Matrix transposition is an important algorithmic building block for many
numeric algorithms like multidimensional FFT. It has also been used to convert
the storage layout of arrays. Intuitively, in-place transposition should be
a good fit for GPU architectures due to limited available on-board memory
capacity and high throughput. However, direct application of in-place transposition
algorithms from CPU lacks the amount of parallelism and locality
required by GPU to achieve good performance.
In this thesis we present the first known in-place matrix transposition
approach for the GPUs. Our implementation is based on a staged transposition
algorithm where each stage is performed using an elementary tiled-wise
transposition. With both low-level optimizations to the elementary tiled-wise
transpositions as well as high-level improvements to existing staged transposition
algorithm, our design is able to reach more than 20GB/s sustained
throughput on modern GPUs, and a 3X speedup.

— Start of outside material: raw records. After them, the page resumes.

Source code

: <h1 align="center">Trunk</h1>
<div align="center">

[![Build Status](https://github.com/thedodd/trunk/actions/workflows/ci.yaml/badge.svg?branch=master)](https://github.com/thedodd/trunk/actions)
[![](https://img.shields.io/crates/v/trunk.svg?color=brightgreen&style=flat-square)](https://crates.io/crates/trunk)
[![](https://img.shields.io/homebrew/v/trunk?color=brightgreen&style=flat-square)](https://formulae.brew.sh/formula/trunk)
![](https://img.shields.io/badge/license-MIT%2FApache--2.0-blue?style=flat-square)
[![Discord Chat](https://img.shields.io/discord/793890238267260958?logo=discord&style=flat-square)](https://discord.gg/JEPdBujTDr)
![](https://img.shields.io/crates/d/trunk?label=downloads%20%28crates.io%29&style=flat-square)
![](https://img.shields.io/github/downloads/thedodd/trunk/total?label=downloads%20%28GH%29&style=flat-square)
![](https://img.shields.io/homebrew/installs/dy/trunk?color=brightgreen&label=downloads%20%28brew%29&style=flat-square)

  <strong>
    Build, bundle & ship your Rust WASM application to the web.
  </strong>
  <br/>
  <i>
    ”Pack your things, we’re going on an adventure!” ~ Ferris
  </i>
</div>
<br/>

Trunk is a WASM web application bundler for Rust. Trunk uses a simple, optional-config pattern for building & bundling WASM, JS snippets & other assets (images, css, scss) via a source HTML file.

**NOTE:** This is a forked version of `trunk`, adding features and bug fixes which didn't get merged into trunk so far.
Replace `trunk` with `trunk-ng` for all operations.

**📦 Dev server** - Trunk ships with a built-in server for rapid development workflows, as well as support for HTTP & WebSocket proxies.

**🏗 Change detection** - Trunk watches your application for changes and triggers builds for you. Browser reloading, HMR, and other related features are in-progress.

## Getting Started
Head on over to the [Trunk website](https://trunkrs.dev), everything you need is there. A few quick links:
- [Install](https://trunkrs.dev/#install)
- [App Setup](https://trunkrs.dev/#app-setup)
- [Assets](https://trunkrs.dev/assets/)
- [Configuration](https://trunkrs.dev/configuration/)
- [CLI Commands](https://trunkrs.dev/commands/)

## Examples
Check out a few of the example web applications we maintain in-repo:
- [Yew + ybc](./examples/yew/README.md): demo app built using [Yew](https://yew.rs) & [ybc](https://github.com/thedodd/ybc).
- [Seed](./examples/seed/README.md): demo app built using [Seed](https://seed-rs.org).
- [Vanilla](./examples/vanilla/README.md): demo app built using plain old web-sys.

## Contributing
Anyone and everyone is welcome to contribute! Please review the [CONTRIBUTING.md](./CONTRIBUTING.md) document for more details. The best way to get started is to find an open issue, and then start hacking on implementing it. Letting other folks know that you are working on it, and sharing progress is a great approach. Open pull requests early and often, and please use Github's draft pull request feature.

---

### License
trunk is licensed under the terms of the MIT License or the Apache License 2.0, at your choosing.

Furthermore, for many-core architectures like the GPUs, efficient off-chip
memory access is crucial to high performance; the applications are often limited
by off-chip memory bandwidth. Transforming data layout is an effective
way to reshape the access patterns to improve off-chip memory access behavior,
but several challenges had limited the use of automated data layout
transformation systems on GPUs, namely how to efficiently handle arrays of
aggregates, and transparently marshal data between layouts required by different
performance sensitive kernels and legacy host code. While GPUs have
higher memory bandwidth and are natural candidates for marshaling data
between layouts, the relatively constrained GPU memory capacity, compared
to that of the CPU, implies that not only the temporal cost of marshaling
but also the spatial overhead must be considered for any practical layout
transformation systems.
As an application of the in-place transposition methodology, a novel apii
proach to laying out arrays of aggregate types across GPU and CPU architectures
is proposed to further improve memory parallelism and kernel
performance beyond what is achieved by human programmers using discrete
arrays today.
Second, the system, DL, has a run-time library implemented in OpenCL
that transparently and efficiently converts, or marshals, data to accommodate
application components that have different data layout requirements.
We present insights that lead to the design of this highly efficient run-time
marshaling library. Third, we show experimental results that the new layout
approach leads to substantial performance improvement at the applications
level even when all marshaling cost is taken into account.